By April Cunningham (Central Queensland University)
Homelessness is a complex and increasing issue, with more than 4 million people a year experiencing it worldwide. At a recent symposium conducted at the 2018 Organisational Economics Co-operation Development (OECD) Meeting in Paris, a number of parties came together to discuss the factors contributing to homelessness around the world.
According to Freek Spinnewijn, Director of FEANTSA, the European Federation of National Organisations Working with the Homeless, homelessness is more than just a social issue, it is a mental health issue. Indeed, mental health issues, such as depression and anxiety, are major factors toward homeless peoples’ health and wellbeing. Often mental health triggers, such as the experience of trauma, learning difficulties, addiction, or schizophrenia, can create additional challenges for individuals and contribute to homelessness (Azais et al., 2018).
Generally, those experiencing homelessness are the most at need of appropriate mental and physical health care, however, they are often the ones who have the most challenge accessing health care systems. Representatives at the symposium called for more to be done to connect healthcare systems and mainstream government policies to facilitate this (Azais et al., 2018).
Housing is a vital solution for homelessness. Boris Azaïs, Director, Public Policy, Europe and Canada supports this idea and claims “an effective basic ingredient towards closing this healthcare gap is effective housing.” For example, the exposure and spread of medical conditions, such as HIV, drop dramatically when people are provided with effective, stable housing.
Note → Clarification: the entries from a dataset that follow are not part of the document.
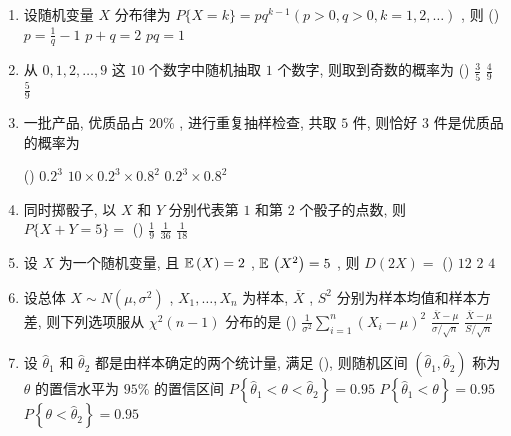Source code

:\begin{enumerate}
	\item 设随机变量 $X$ 分布律为 $P\{ X=k \}=pq^{k-1}(p>0,q>0,k=1,2,\ldots)$ , 则 (\hspace{1pc})
	{$p=\frac{1}{q}-1$}
	{$p+q=2$}
	{$pq=1$}

	\item 从 $0,1,2,\ldots,9$ 这 $10$ 个数字中随机抽取 $1$ 个数字, 则取到奇数的概率为 (\hspace{1pc})
	{$\frac{3}{5}$}
	{$\frac{4}{9}$}
	{$\frac{5}{9}$}

	\item 一批产品, 优质品占 $20\%$ , 进行重复抽样检查, 共取 $5$ 件, 则恰好 $3$ 件是优质品的概率为 
	
	(\hspace{1pc})
	{$0.2^3$}
	{$10\times 0.2^3\times 0.8^2$}
	{$0.2^3\times 0.8^2$}

	\item 同时掷骰子, 以 $X$ 和 $Y$ 分别代表第 $1$ 和第 $2$ 个骰子的点数, 则 $P\{ X+Y=5 \}=$ (\hspace{1pc})
	{$\frac{1}{9}$}
	{$\frac{1}{36}$}
	{$\frac{1}{18}$}

	\item 设 $X$ 为一个随机变量, 且 $\mathbb{E}\,(X)=2$ , $\mathbb{E}\,\left( X^2 \right)=5$ , 则 $D(2X)=$ (\hspace{1pc})
	{$12$}
	{$2$}
	{$4$}

	\item 设总体 $X\sim N\left( \mu,\sigma^2 \right)$ , $X_1,\ldots,X_n$ 为样本, $\overline{X}$ , $S^2$ 分别为样本均值和样本方差, 则下列选项服从 $\chi^2(n-1)$ 分布的是 (\hspace{1pc})
	{$\frac{1}{\sigma^2}\sum_{i=1}^n \left(X_i-\mu\right)^2$}
	{$\frac{\overline{X}-\mu}{\sigma/\sqrt{n}}$}
	{$\frac{\overline{X}-\mu}{S/\sqrt{n}}$}

	\item 设 $\hat{\theta}_1$ 和 $\hat{\theta}_2$ 都是由样本确定的两个统计量, 满足 (\hspace{1pc}), 则随机区间 $\left(\hat{\theta}_1,\hat{\theta}_2\right)$ 称为 $\theta$ 的置信水平为 $95\%$ 的置信区间
	{$P\left\{ \hat{\theta}_1<\theta<\hat{\theta}_2 \right\}=0.95$}
	{$P\left\{ \hat{\theta}_1<\theta \right\}=0.95$}
	{$P\left\{ \theta<\hat{\theta}_2 \right\}=0.95$}
\end{enumerate}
It is essential that governments and non-government organisations work together to provide the homeless with practical pathways that allow for appropriate housing.
In addition, homeless people face significant prejudice when accessing health care services. Francesca Colombo, Head of Division, Health, Employment, Labour and Social Affairs - OECD stated that the general public needs to challenge their thinking and “stop to think about our commonalities and our similar challenges within this group.” In order to eradicate prejudices, societies need to advocate and engage with those most affected by homelessness to ensure that their views and perspectives are valued and taken into account in the development of better-informed solutions.
Azais, B., Colombo, F., & Spinnewijn, F. (2018, May). Healthcare for All: Homelessness, Addition and Mental Health. Symposium conducted at the Organisational Economics Co-operation Development (OECD) Meeting, Paris, FRANCE.